* [Exercise requirements] Search the records for the string "jeamon" and return each line that has it.

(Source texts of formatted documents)
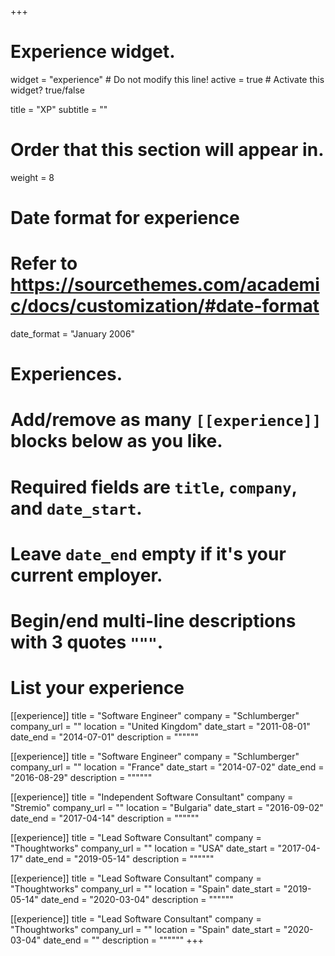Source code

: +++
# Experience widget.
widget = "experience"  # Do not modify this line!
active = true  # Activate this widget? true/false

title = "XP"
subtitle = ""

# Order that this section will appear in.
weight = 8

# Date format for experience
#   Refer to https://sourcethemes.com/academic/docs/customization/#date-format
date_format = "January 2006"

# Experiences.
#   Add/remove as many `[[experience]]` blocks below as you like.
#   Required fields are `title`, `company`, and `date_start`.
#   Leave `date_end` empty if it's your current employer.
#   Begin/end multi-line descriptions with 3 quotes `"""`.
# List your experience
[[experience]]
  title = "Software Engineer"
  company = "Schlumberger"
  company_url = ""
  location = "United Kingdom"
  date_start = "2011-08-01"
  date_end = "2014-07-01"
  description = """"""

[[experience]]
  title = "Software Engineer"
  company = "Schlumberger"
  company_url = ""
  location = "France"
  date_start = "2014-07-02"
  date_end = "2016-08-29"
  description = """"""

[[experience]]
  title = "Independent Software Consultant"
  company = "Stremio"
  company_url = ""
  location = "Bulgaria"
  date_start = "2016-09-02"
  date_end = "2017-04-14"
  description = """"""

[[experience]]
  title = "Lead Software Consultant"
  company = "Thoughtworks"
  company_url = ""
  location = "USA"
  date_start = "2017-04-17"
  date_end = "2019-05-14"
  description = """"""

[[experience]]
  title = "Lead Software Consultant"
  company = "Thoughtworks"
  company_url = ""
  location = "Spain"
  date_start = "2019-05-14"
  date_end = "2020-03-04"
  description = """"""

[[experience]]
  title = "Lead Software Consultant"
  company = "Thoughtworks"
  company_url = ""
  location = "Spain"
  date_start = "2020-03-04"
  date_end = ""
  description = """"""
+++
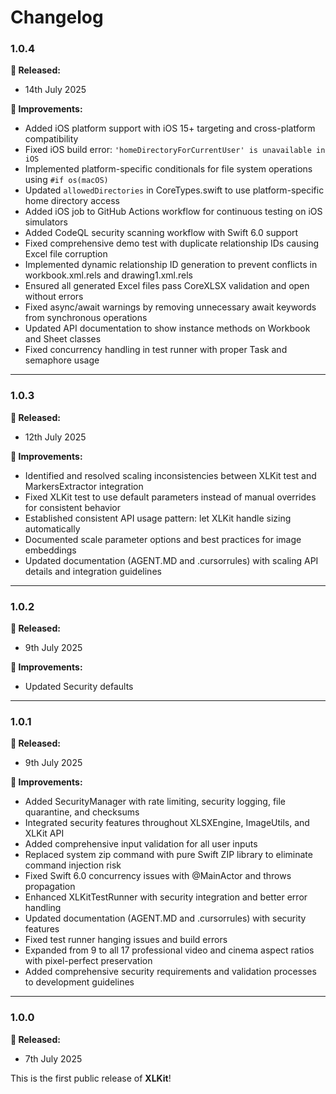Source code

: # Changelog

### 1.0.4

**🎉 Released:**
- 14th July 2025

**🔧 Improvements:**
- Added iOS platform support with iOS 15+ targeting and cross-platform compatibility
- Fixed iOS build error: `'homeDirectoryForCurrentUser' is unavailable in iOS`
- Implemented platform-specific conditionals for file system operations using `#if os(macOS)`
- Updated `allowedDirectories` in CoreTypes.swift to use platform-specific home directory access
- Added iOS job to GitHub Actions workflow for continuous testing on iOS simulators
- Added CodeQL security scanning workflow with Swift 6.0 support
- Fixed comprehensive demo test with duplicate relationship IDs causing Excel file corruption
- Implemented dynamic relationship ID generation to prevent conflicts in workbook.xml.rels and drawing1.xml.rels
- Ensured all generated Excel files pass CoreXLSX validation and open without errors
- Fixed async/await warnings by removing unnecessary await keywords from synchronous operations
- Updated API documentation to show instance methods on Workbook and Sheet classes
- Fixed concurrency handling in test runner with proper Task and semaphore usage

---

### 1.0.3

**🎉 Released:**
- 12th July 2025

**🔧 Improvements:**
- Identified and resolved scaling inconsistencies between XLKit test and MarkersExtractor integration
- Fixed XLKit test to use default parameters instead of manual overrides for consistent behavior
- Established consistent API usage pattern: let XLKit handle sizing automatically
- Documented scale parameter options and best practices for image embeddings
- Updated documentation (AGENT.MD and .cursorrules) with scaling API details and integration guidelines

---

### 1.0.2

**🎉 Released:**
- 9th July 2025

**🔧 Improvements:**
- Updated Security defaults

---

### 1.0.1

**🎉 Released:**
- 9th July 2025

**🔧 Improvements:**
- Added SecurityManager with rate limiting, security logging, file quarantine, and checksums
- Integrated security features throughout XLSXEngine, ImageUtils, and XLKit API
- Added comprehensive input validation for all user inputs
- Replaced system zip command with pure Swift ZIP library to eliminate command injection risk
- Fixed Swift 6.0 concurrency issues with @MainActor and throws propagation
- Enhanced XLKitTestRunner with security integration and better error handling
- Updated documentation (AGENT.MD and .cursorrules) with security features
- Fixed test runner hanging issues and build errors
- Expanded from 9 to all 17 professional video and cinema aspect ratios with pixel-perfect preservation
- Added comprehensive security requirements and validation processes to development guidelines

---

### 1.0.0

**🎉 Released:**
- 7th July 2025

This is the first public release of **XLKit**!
...
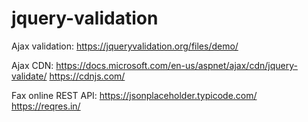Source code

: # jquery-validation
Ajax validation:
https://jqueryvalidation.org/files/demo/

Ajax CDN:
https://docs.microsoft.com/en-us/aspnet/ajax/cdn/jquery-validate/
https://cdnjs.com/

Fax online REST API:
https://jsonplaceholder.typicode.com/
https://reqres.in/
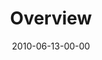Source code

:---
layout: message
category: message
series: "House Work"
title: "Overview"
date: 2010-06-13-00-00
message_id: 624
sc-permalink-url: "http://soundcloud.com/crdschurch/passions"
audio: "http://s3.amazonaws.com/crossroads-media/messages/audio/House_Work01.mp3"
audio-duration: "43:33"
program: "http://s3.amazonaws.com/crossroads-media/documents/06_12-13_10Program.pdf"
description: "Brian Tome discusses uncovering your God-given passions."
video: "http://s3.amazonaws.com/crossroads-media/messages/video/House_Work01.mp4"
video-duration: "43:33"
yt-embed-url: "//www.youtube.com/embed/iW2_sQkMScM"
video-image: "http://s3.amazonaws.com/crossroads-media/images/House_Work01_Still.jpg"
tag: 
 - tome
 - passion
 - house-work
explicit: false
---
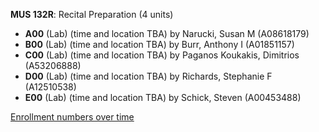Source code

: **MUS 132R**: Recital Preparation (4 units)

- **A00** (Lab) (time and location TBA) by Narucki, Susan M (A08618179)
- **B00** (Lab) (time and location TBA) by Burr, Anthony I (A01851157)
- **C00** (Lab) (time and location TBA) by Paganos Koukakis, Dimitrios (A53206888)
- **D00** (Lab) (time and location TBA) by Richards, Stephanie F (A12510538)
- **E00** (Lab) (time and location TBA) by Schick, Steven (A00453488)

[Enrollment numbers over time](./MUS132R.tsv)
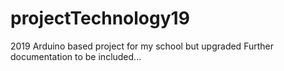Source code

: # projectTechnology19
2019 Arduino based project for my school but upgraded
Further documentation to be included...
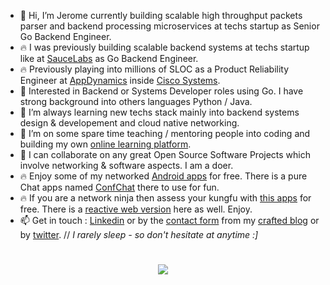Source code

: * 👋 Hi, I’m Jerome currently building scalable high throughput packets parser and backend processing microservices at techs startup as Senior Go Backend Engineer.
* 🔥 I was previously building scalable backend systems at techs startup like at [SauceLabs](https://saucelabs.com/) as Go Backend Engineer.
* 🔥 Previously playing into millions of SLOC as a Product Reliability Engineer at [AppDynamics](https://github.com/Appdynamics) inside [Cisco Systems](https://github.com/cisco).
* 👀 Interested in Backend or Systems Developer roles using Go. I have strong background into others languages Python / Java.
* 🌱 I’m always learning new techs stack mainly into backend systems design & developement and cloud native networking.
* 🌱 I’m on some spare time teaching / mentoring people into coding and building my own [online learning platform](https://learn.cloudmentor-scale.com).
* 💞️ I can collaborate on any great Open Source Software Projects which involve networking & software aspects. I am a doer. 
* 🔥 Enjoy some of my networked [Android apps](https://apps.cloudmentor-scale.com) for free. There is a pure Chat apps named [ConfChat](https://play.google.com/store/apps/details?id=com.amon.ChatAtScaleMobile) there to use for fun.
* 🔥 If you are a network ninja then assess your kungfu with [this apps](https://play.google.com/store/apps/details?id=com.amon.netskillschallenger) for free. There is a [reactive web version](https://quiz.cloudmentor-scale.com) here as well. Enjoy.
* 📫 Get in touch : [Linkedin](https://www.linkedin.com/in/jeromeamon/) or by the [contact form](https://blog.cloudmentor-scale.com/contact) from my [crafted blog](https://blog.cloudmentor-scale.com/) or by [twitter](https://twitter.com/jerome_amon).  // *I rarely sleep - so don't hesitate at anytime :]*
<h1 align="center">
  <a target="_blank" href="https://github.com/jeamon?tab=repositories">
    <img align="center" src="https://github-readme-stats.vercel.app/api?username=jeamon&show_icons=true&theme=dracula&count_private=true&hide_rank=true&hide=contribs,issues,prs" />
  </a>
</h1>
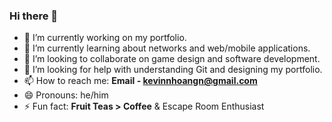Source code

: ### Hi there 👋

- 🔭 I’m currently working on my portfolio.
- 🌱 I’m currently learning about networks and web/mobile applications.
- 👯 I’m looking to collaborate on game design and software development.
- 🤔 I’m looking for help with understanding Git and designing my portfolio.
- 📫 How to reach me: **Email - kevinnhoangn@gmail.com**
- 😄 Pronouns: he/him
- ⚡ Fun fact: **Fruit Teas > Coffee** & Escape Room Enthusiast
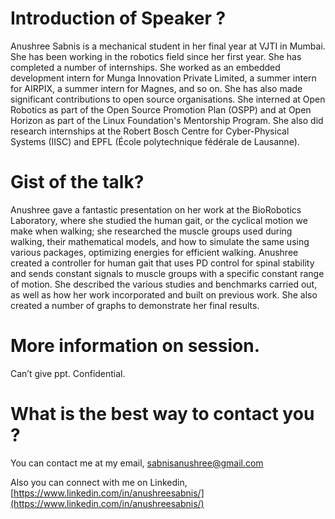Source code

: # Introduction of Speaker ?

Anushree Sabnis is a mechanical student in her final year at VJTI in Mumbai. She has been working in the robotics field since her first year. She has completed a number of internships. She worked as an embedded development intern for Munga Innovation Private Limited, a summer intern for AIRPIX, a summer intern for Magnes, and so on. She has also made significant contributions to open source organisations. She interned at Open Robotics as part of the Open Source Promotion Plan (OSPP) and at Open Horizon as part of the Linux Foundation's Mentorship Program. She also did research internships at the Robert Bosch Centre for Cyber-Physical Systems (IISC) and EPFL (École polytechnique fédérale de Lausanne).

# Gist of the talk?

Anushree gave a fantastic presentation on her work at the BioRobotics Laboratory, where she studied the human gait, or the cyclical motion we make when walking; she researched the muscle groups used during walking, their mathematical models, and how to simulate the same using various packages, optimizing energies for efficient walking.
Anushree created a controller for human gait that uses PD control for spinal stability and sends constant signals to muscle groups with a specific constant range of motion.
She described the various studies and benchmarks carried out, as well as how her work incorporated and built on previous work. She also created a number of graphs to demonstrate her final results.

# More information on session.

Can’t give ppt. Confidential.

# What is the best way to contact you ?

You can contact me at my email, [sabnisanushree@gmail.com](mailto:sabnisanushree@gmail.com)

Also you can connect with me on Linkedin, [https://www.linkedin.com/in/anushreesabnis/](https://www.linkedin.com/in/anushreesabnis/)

* [Exercise solution]
  <a target="_blank" href="https://github.com/jeamon?tab=repositories">
    <img align="center" src="https://github-readme-stats.vercel.app/api?username=jeamon&show_icons=true&theme=dracula&count_private=true&hide_rank=true&hide=contribs,issues,prs" />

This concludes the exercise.